Converting our terrain to a TriMesh speeds things up considerably. To benchmark the performance, I wrote a short routine, DoRenderTest, that rotates our object 360 degrees around the y-axis, in 30 increments of 12 degrees, and times the results in ticks (sixtieths of a second). On my 250Mhz G3 machine, a 4,096-vertex test object (with 7,938 polygons) takes 518 ticks to do a complete rotation as a TriGrid, but only 282 ticks to do it as a TriMesh. This is for an unsmoothed, untextured grid.

With the original 512-by-512-pixel source image applied as a texture map, again unsmoothed, the test cycle takes 773 ticks to complete in TriGrid mode but only 438 ticks for the TriMesh.

The performance comparison is even more interesting when vertex normals are included as attributes for smoothing (Gouraud shading). The textured, smoothed object takes 690 ticks to rotate as a TriGrid, but only 261 ticks as a TriMesh - a better than 2.5-to-1 speedup. Notice that adding vertex normals shaves almost 100 ticks off the TriGrid's time and more than 100 ticks off the TriMesh's time.
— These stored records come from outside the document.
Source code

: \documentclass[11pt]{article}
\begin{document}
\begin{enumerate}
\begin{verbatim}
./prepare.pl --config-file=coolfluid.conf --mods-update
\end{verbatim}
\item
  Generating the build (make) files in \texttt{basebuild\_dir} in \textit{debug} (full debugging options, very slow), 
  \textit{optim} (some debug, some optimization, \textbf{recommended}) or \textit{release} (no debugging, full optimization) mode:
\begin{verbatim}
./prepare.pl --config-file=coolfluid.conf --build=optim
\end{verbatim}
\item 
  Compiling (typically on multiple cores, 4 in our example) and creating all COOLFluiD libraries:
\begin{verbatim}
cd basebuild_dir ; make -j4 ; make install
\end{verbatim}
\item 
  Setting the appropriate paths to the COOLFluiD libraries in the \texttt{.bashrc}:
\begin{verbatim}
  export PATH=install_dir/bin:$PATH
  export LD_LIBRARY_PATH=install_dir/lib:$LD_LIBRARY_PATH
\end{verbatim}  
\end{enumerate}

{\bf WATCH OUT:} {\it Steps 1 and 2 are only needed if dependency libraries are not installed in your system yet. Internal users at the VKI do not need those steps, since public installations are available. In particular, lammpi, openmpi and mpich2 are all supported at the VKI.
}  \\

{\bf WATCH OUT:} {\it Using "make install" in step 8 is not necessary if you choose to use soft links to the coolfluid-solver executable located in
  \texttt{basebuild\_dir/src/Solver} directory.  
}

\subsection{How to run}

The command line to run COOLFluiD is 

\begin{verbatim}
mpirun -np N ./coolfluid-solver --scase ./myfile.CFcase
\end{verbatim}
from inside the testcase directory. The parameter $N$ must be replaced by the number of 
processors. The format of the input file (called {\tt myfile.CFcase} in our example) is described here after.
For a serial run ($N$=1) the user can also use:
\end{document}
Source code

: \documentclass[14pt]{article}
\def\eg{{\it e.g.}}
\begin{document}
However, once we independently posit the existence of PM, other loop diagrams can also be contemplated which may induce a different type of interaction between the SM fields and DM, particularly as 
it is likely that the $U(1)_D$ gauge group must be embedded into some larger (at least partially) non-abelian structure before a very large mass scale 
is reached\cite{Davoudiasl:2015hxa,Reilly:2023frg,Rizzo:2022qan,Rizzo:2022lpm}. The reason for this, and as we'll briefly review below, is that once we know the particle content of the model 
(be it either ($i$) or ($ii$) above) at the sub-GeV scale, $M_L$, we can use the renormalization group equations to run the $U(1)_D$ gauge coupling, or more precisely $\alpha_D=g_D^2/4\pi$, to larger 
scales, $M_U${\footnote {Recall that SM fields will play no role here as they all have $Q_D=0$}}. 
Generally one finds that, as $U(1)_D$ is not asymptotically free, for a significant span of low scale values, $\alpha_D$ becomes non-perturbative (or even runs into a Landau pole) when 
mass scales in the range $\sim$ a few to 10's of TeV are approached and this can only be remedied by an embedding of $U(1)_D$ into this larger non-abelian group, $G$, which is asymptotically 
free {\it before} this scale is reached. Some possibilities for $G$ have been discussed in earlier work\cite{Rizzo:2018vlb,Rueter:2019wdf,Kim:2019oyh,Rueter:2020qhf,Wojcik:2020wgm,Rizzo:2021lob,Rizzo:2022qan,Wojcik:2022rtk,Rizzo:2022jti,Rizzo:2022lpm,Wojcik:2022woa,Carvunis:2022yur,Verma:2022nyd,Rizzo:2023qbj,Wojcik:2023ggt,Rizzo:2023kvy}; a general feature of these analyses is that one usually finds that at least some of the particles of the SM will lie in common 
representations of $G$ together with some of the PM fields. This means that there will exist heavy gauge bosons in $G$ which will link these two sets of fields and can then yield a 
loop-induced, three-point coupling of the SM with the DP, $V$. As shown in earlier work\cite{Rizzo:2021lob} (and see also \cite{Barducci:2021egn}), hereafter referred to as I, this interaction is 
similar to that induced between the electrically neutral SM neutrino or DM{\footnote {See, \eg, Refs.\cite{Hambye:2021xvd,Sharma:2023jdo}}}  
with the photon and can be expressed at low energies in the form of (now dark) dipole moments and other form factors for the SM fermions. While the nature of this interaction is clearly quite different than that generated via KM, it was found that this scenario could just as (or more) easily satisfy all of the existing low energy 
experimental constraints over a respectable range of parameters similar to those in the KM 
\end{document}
This is because when we provide the renderer with precalculated, pre-cached vertex normals, the renderer doesn't have to calculate any surface normals on the fly.

Lesson No. 1: Always supply vertex normals, whenever you can. The normals don't have to be Gouraud-averaged, if you don't want smoothing. Just be sure to provide normals of some kind. (Code for doing this is in our project.)

Lesson No. 2: Use a TriMesh as your main "renderable" geometry, if possible.

If you apply both lessons, you should be able to see better than two-to-one speed gains on many (if not most) kinds of objects.

Less Is More

A mentor once gave me some truly excellent advice on how to get code to run faster. "The CPU can only execute so many instructions per second," he noted. "So in a sense, there is no such thing as making code go faster. There is only such a thing as making the machine do less." I've often wanted to engrave those words in bronze. To go fast, do less. Let that thought percolate through your brain whenever you try to "speed up" your code.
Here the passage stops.